• _Exercise goal_: Please go through the records below and return every line holding the word "begin".

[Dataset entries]
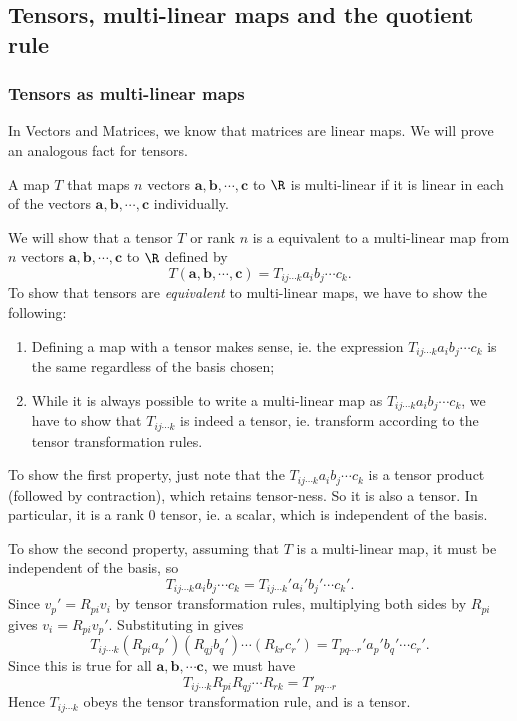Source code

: \documentclass[a4paper]{article}
\begin{document}
\subsection{Tensors, multi-linear maps and the quotient rule}
\subsubsection*{Tensors as multi-linear maps}
In Vectors and Matrices, we know that matrices are linear maps. We will prove an analogous fact for tensors.

\begin{defi}
  A map $T$ that maps $n$ vectors $\mathbf{a}, \mathbf{b}, \cdots, \mathbf{c}$ to $\R$ is multi-linear if it is linear in each of the vectors $\mathbf{a}, \mathbf{b}, \cdots, \mathbf{c}$ individually.
\end{defi}

We will show that a tensor $T$ or rank $n$ is a equivalent to a multi-linear map from $n$ vectors $\mathbf{a}, \mathbf{b}, \cdots, \mathbf{c}$ to $\R$ defined by
\[
  T(\mathbf{a}, \mathbf{b}, \cdots, \mathbf{c}) = T_{ij \cdots k} a_ib_j\cdots c_k.
\]
To show that tensors are \emph{equivalent} to multi-linear maps, we have to show the following:
\begin{enumerate}
  \item Defining a map with a tensor makes sense, ie. the expression $T_{ij\cdots k}a_ib_j\cdots c_k$ is the same regardless of the basis chosen;
  \item While it is always possible to write a multi-linear map as $T_{ij \cdots k} a_ib_j\cdots c_k$, we have to show that $T_{ij\cdots k}$ is indeed a tensor, ie. transform according to the tensor transformation rules.
\end{enumerate}

To show the first property, just note that the $T_{ij \cdots k} a_ib_j\cdots c_k$ is a tensor product (followed by contraction), which retains tensor-ness. So it is also a tensor. In particular, it is a rank 0 tensor, ie. a scalar, which is independent of the basis.

To show the second property, assuming that $T$ is a multi-linear map, it must be independent of the basis, so
\[
  T_{ij \cdots k} a_ib_j\cdots c_k = T_{ij\cdots k}' a_i' b_j' \cdots c_k'.
\]
Since $v_p' = R_{pi}v_i$ by tensor transformation rules, multiplying both sides by $R_{pi}$ gives $v_i = R_{pi} v_p'$. Substituting in gives
\[
  T_{ij\cdots k} (R_{pi}a_p')(R_{qj}b_q')\cdots (R_{kr}c_r') = T_{pq\cdots r}' a_p' b_q' \cdots c_r'.
\]
Since this is true for all $\mathbf{a}, \mathbf{b}, \cdots \mathbf{c}$, we must have
\[
  T_{ij\cdots k}R_{pi}R_{qj}\cdots R_{rk} = T'_{pq\cdots r}
\]
Hence $T_{ij\cdots k}$ obeys the tensor transformation rule, and is a tensor.
\end{document}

• _Exercise result_:
\begin{document}
\begin{defi}
\begin{enumerate}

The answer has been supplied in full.